> **Work to be completed**: Lines from the one containing "- 💞️ I’m looking" through the end of the material below should be given again exactly, with no others.

> **Records**:

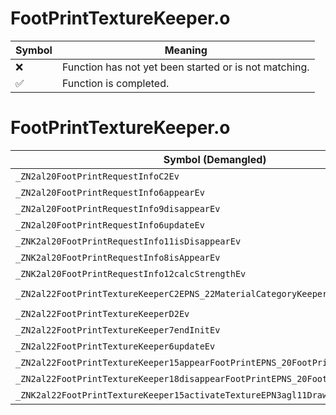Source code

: # FootPrintTextureKeeper.o
| Symbol | Meaning 
| ------------- | ------------- 
| :x: | Function has not yet been started or is not matching. 
| :white_check_mark: | Function is completed. 


# FootPrintTextureKeeper.o
| Symbol (Demangled) | Symbol (Mangled) | Decompiled? |
| ------------- |  ------------- | ------------- |
| `_ZN2al20FootPrintRequestInfoC2Ev` | `al::FootPrintRequestInfo::FootPrintRequestInfo(void)` | :white_check_mark: |
| `_ZN2al20FootPrintRequestInfo6appearEv` | `al::FootPrintRequestInfo::appear(void)` | :white_check_mark: |
| `_ZN2al20FootPrintRequestInfo9disappearEv` | `al::FootPrintRequestInfo::disappear(void)` | :white_check_mark: |
| `_ZN2al20FootPrintRequestInfo6updateEv` | `al::FootPrintRequestInfo::update(void)` | :white_check_mark: |
| `_ZNK2al20FootPrintRequestInfo11isDisappearEv` | `al::FootPrintRequestInfo::isDisappear(void)const` | :white_check_mark: |
| `_ZNK2al20FootPrintRequestInfo8isAppearEv` | `al::FootPrintRequestInfo::isAppear(void)const` | :white_check_mark: |
| `_ZNK2al20FootPrintRequestInfo12calcStrengthEv` | `al::FootPrintRequestInfo::calcStrength(void)const` | :white_check_mark: |
| `_ZN2al22FootPrintTextureKeeperC2EPNS_22MaterialCategoryKeeperE` | `al::FootPrintTextureKeeper::FootPrintTextureKeeper(al::MaterialCategoryKeeper *)` | :white_check_mark: |
| `_ZN2al22FootPrintTextureKeeperD2Ev` | `al::FootPrintTextureKeeper::~FootPrintTextureKeeper()` | :white_check_mark: |
| `_ZN2al22FootPrintTextureKeeper7endInitEv` | `al::FootPrintTextureKeeper::endInit(void)` | :white_check_mark: |
| `_ZN2al22FootPrintTextureKeeper6updateEv` | `al::FootPrintTextureKeeper::update(void)` | :white_check_mark: |
| `_ZN2al22FootPrintTextureKeeper15appearFootPrintEPNS_20FootPrintRequestInfoE` | `al::FootPrintTextureKeeper::appearFootPrint(al::FootPrintRequestInfo *)` | :white_check_mark: |
| `_ZN2al22FootPrintTextureKeeper18disappearFootPrintEPNS_20FootPrintRequestInfoE` | `al::FootPrintTextureKeeper::disappearFootPrint(al::FootPrintRequestInfo *)` | :white_check_mark: |
| `_ZNK2al22FootPrintTextureKeeper15activateTextureEPN3agl11DrawContextE` | `al::FootPrintTextureKeeper::activateTexture(agl::DrawContext *)const` | :white_check_mark: |
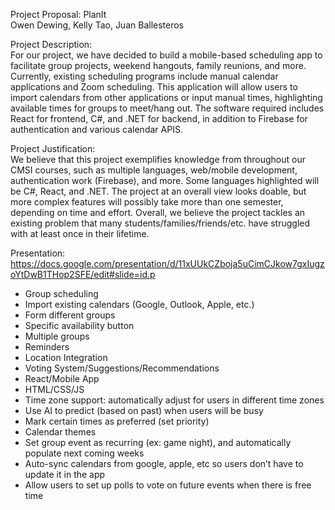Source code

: Project Proposal: PlanIt <br/>
Owen Dewing, Kelly Tao, Juan Ballesteros <br/>

Project Description: <br/>
For our project, we have decided to build a mobile-based scheduling app to facilitate group projects, weekend hangouts, family reunions, and more. Currently, existing scheduling programs include manual calendar applications and Zoom scheduling. This application will allow users to import calendars from other applications or input manual times, highlighting available times for groups to meet/hang out. The software required includes React for frontend, C#, and .NET for backend, in addition to Firebase for authentication and various calendar APIS. <br/>

Project Justification: <br/>
We believe that this project exemplifies knowledge from throughout our CMSI courses, such as multiple languages, web/mobile development, authentication work (Firebase), and more. Some languages highlighted will be C#, React, and .NET. The project at an overall view looks doable, but more complex features will possibly take more than one semester, depending on time and effort. Overall, we believe the project tackles an existing problem that many students/families/friends/etc. have struggled with at least once in their lifetime. <br/>

Presentation: <br/>
https://docs.google.com/presentation/d/11xUUkCZboja5uCimCJkow7gxIugzoYtDwB1THop2SFE/edit#slide=id.p


- Group scheduling
- Import existing calendars (Google, Outlook, Apple, etc.)
- Form different groups
- Specific availability button
- Multiple groups
- Reminders
- Location Integration
- Voting System/Suggestions/Recommendations
- React/Mobile App
- HTML/CSS/JS
- Time zone support: automatically adjust for users in different time zones
- Use AI to predict (based on past) when users will be busy
- Mark certain times as preferred (set priority)
- Calendar themes
- Set group event as recurring (ex: game night), and automatically populate next coming weeks
- Auto-sync calendars from google, apple, etc so users don’t have to update it in the app
- Allow users to set up polls to vote on future events when there is free time
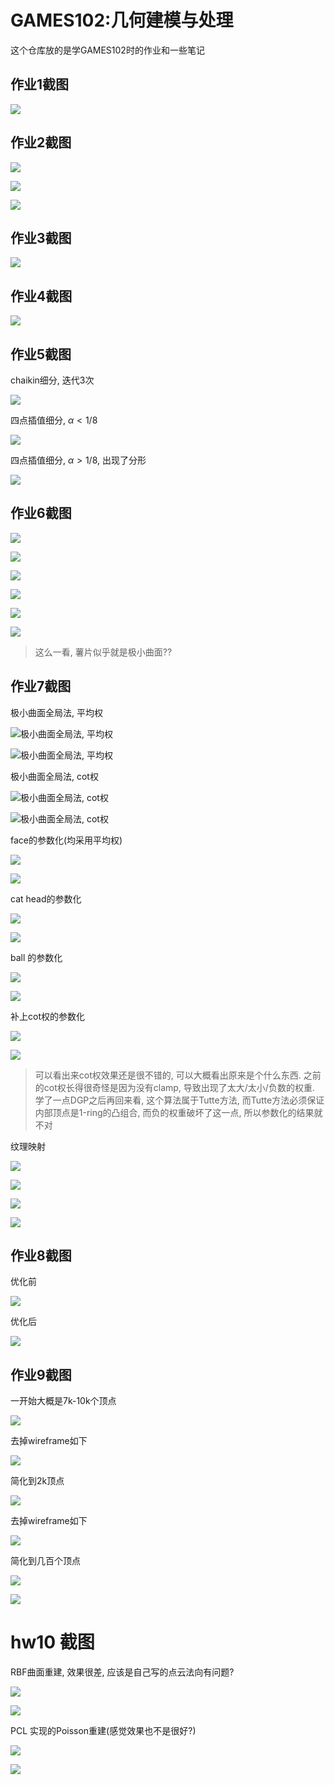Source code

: # GAMES102:几何建模与处理
这个仓库放的是学GAMES102时的作业和一些笔记

## 作业1截图


![](https://raw.githubusercontent.com/zone-1614/pic/main/img/Snipaste_2023-01-26_10-58-38.png)

## 作业2截图


![](https://raw.githubusercontent.com/zone-1614/pic/main/img/hw2_rbf.png)

![](https://raw.githubusercontent.com/zone-1614/pic/main/img/hw2_rbf2.png)

![](https://raw.githubusercontent.com/zone-1614/pic/main/img/hw2_rbf3.png)


## 作业3截图
![](https://raw.githubusercontent.com/zone-1614/pic/main/img/Snipaste_2023-01-26_10-58-11.png)

## 作业4截图
![](https://raw.githubusercontent.com/zone-1614/pic/main/img/cubic_spline2.png)

## 作业5截图
chaikin细分, 迭代3次


![](https://raw.githubusercontent.com/zone-1614/pic/main/img/chaikin%E7%BB%86%E5%88%86.png)


四点插值细分, $\alpha < 1/8$


![](https://raw.githubusercontent.com/zone-1614/pic/main/img/%E5%9B%9B%E7%82%B9%E6%8F%92%E5%80%BC%E7%BB%86%E5%88%86_%E6%AD%A3%E5%B8%B8%E6%83%85%E5%86%B5.png)


四点插值细分, $\alpha > 1/8$, 出现了分形


![](https://raw.githubusercontent.com/zone-1614/pic/main/img/%E5%9B%9B%E7%82%B9%E6%8F%92%E5%80%BC%E7%BB%86%E5%88%86_%E7%97%85%E6%80%81%E6%83%85%E5%86%B5.png)


## 作业6截图
![](https://raw.githubusercontent.com/zone-1614/pic/main/img/face1.png)

![](https://raw.githubusercontent.com/zone-1614/pic/main/img/face2.png)

![](https://raw.githubusercontent.com/zone-1614/pic/main/img/ball1.png)

![](https://raw.githubusercontent.com/zone-1614/pic/main/img/ball2.png)

![](https://raw.githubusercontent.com/zone-1614/pic/main/img/lsmesh1.png)

![](https://raw.githubusercontent.com/zone-1614/pic/main/img/lsmesh2.png)
> 这么一看, 薯片似乎就是极小曲面??

## 作业7截图

极小曲面全局法, 平均权


![极小曲面全局法, 平均权](https://raw.githubusercontent.com/zone-1614/pic/main/img/hw7_%E5%85%A8%E5%B1%80%E6%B3%95_%E5%B9%B3%E5%9D%87%E6%9D%831.png)


![极小曲面全局法, 平均权](https://raw.githubusercontent.com/zone-1614/pic/main/img/hw7_%E5%85%A8%E5%B1%80%E6%B3%95_%E5%B9%B3%E5%9D%87%E6%9D%83_cathead.png)


极小曲面全局法, cot权


![极小曲面全局法, cot权](https://raw.githubusercontent.com/zone-1614/pic/main/img/hw7_%E5%85%A8%E5%B1%80%E6%B3%95_cot%E6%9D%83_face.png)

![极小曲面全局法, cot权](https://raw.githubusercontent.com/zone-1614/pic/main/img/hw7_%E5%85%A8%E5%B1%80%E6%B3%95_cot%E6%9D%83_cathead.png)



face的参数化(均采用平均权)



![](https://raw.githubusercontent.com/zone-1614/pic/main/img/hw7_%E5%8F%82%E6%95%B0%E5%8C%96_%E5%B9%B3%E5%9D%87%E6%9D%83_face.png)

![](https://raw.githubusercontent.com/zone-1614/pic/main/img/hw7_%E5%8F%82%E6%95%B0%E5%8C%96_%E5%B9%B3%E5%9D%87%E6%9D%83_face2.png)


cat head的参数化



![](https://raw.githubusercontent.com/zone-1614/pic/main/img/hw7_%E5%8F%82%E6%95%B0%E5%8C%96_%E5%B9%B3%E5%9D%87%E6%9D%83_cathead.png)

![](https://raw.githubusercontent.com/zone-1614/pic/main/img/hw7_%E5%8F%82%E6%95%B0%E5%8C%96_%E5%B9%B3%E5%9D%87%E6%9D%83_cathead2.png)


ball 的参数化



![](https://raw.githubusercontent.com/zone-1614/pic/main/img/hw7_%E5%8F%82%E6%95%B0%E5%8C%96_%E5%B9%B3%E5%9D%87%E6%9D%83_ball.png)

![](https://raw.githubusercontent.com/zone-1614/pic/main/img/hw7_%E5%8F%82%E6%95%B0%E5%8C%96_%E5%B9%B3%E5%9D%87%E6%9D%83_ball2.png)


补上cot权的参数化



![](https://raw.githubusercontent.com/zone-1614/pic/main/img/hw7_%E5%8F%82%E6%95%B0%E5%8C%96_cot%E6%9D%83_face.png)

![](https://raw.githubusercontent.com/zone-1614/pic/main/img/hw7_%E5%8F%82%E6%95%B0%E5%8C%96_cot%E6%9D%83_face2.png)

> 可以看出来cot权效果还是很不错的, 可以大概看出原来是个什么东西. 之前的cot权长得很奇怪是因为没有clamp, 导致出现了太大/太小/负数的权重.
> 学了一点DGP之后再回来看, 这个算法属于Tutte方法, 而Tutte方法必须保证内部顶点是1-ring的凸组合, 而负的权重破坏了这一点, 所以参数化的结果就不对

纹理映射


![](https://raw.githubusercontent.com/zone-1614/pic/main/img/hw7_%E7%BA%B9%E7%90%86%E6%98%A0%E5%B0%843.png)

![](https://raw.githubusercontent.com/zone-1614/pic/main/img/hw7_%E7%BA%B9%E7%90%86%E6%98%A0%E5%B0%84.png)

![](https://raw.githubusercontent.com/zone-1614/pic/main/img/hw7_%E7%BA%B9%E7%90%86%E6%98%A0%E5%B0%844.png)

![](https://raw.githubusercontent.com/zone-1614/pic/main/img/hw7_%E7%BA%B9%E7%90%86%E6%98%A0%E5%B0%845.png)


## 作业8截图

优化前

![](https://raw.githubusercontent.com/zone-1614/pic/main/img/hw8_voronoi.png)

优化后

![](https://raw.githubusercontent.com/zone-1614/pic/main/img/hw8_voronoi2.png)


## 作业9截图

一开始大概是7k-10k个顶点


![](https://raw.githubusercontent.com/zone-1614/pic/main/img/hw9_qem_1.png)

去掉wireframe如下


![](https://raw.githubusercontent.com/zone-1614/pic/main/img/hw9_qem_11.png)


简化到2k顶点


![](https://raw.githubusercontent.com/zone-1614/pic/main/img/hw9_qem_2.png)

去掉wireframe如下


![](https://raw.githubusercontent.com/zone-1614/pic/main/img/hw9_qem_22.png)


简化到几百个顶点


![](https://raw.githubusercontent.com/zone-1614/pic/main/img/hw9_qem_3.png)

![](https://raw.githubusercontent.com/zone-1614/pic/main/img/hw9_qem_33.png)



# hw10 截图

RBF曲面重建, 效果很差, 应该是自己写的点云法向有问题?


![](https://raw.githubusercontent.com/zone-1614/pic/main/img/hw10.png)


![](https://raw.githubusercontent.com/zone-1614/pic/main/img/hw10_2.png)


PCL 实现的Poisson重建(感觉效果也不是很好?)


![](https://raw.githubusercontent.com/zone-1614/pic/main/img/hw10_pcl_poisson_armadillo.png)


![](https://raw.githubusercontent.com/zone-1614/pic/main/img/hw10_pcl_poisson_dragon.png)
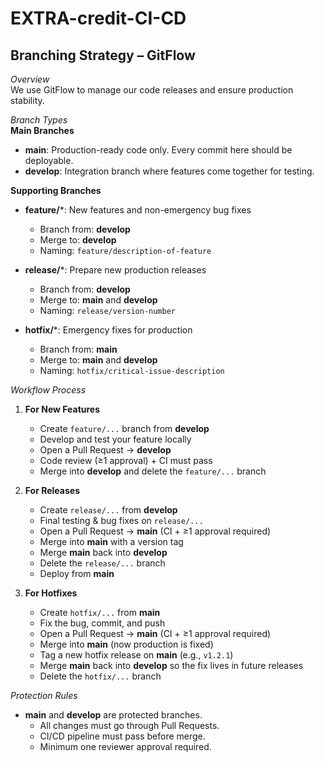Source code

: # EXTRA-credit-CI-CD

## Branching Strategy – GitFlow

*Overview*  
We use GitFlow to manage our code releases and ensure production stability.

*Branch Types*  
**Main Branches**  
- **main**: Production-ready code only. Every commit here should be deployable.  
- **develop**: Integration branch where features come together for testing.

**Supporting Branches**  
- **feature/***: New features and non-emergency bug fixes  
  - Branch from: **develop**  
  - Merge to: **develop**  
  - Naming: `feature/description-of-feature`

- **release/***: Prepare new production releases  
  - Branch from: **develop**  
  - Merge to: **main** and **develop**  
  - Naming: `release/version-number`

- **hotfix/***: Emergency fixes for production  
  - Branch from: **main**  
  - Merge to: **main** and **develop**  
  - Naming: `hotfix/critical-issue-description`

*Workflow Process*  
1. **For New Features**  
   - Create `feature/...` branch from **develop**  
   - Develop and test your feature locally  
   - Open a Pull Request → **develop**  
   - Code review (≥1 approval) + CI must pass  
   - Merge into **develop** and delete the `feature/...` branch  

2. **For Releases**  
   - Create `release/...` from **develop**  
   - Final testing & bug fixes on `release/...`  
   - Open a Pull Request → **main** (CI + ≥1 approval required)  
   - Merge into **main** with a version tag  
   - Merge **main** back into **develop**  
   - Delete the `release/...` branch  
   - Deploy from **main**  

3. **For Hotfixes**  
   - Create `hotfix/...` from **main**  
   - Fix the bug, commit, and push  
   - Open a Pull Request → **main** (CI + ≥1 approval required)  
   - Merge into **main** (now production is fixed)  
   - Tag a new hotfix release on **main** (e.g., `v1.2.1`)  
   - Merge **main** back into **develop** so the fix lives in future releases  
   - Delete the `hotfix/...` branch  

*Protection Rules*  
- **main** and **develop** are protected branches.  
  - All changes must go through Pull Requests.  
  - CI/CD pipeline must pass before merge.  
  - Minimum one reviewer approval required.  
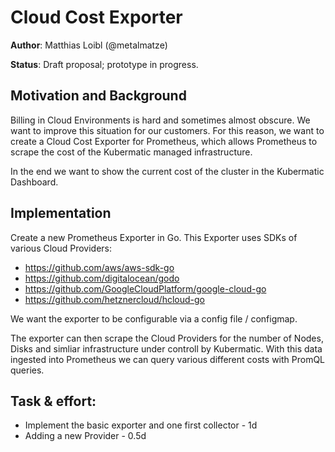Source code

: # Cloud Cost Exporter

**Author**: Matthias Loibl (@metalmatze)

**Status**: Draft proposal; prototype in progress.

## Motivation and Background

Billing in Cloud Environments is hard and sometimes almost obscure.
We want to improve this situation for our customers.
For this reason, we want to create a Cloud Cost Exporter for Prometheus, which
allows Prometheus to scrape the cost of the Kubermatic managed infrastructure.

In the end we want to show the current cost of the cluster in the Kubermatic Dashboard.

## Implementation

Create a new Prometheus Exporter in Go.
This Exporter uses SDKs of various Cloud Providers:

* https://github.com/aws/aws-sdk-go
* https://github.com/digitalocean/godo
* https://github.com/GoogleCloudPlatform/google-cloud-go
* https://github.com/hetznercloud/hcloud-go

We want the exporter to be configurable via a config file / configmap.

The exporter can then scrape the Cloud Providers for the number of Nodes, Disks and simliar infrastructure under controll by Kubermatic.
With this data ingested into Prometheus we can query various different costs with PromQL queries.

## Task & effort:
* Implement the basic exporter and one first collector - 1d
* Adding a new Provider - 0.5d
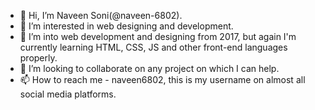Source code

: - 👋 Hi, I’m Naveen Soni(@naveen-6802).
- 👀 I’m interested in web designing and development.
- 🌱 I’m into web development and designing from 2017, but again I'm currently learning HTML, CSS, JS and other front-end languages properly.
- 💞️ I’m looking to collaborate on any project on which I can help.
- 📫 How to reach me - naveen6802, this is my username on almost all social media platforms.

<!---
naveen-6802/naveen-6802 is a ✨ special ✨ repository because its `README.md` (this file) appears on your GitHub profile.
You can click the Preview link to take a look at your changes.
--->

> **Answer to the problem**:
- 💞️ I’m looking to collaborate on any project on which I can help.
- 📫 How to reach me - naveen6802, this is my username on almost all social media platforms.

<!---
naveen-6802/naveen-6802 is a ✨ special ✨ repository because its `README.md` (this file) appears on your GitHub profile.
You can click the Preview link to take a look at your changes.
--->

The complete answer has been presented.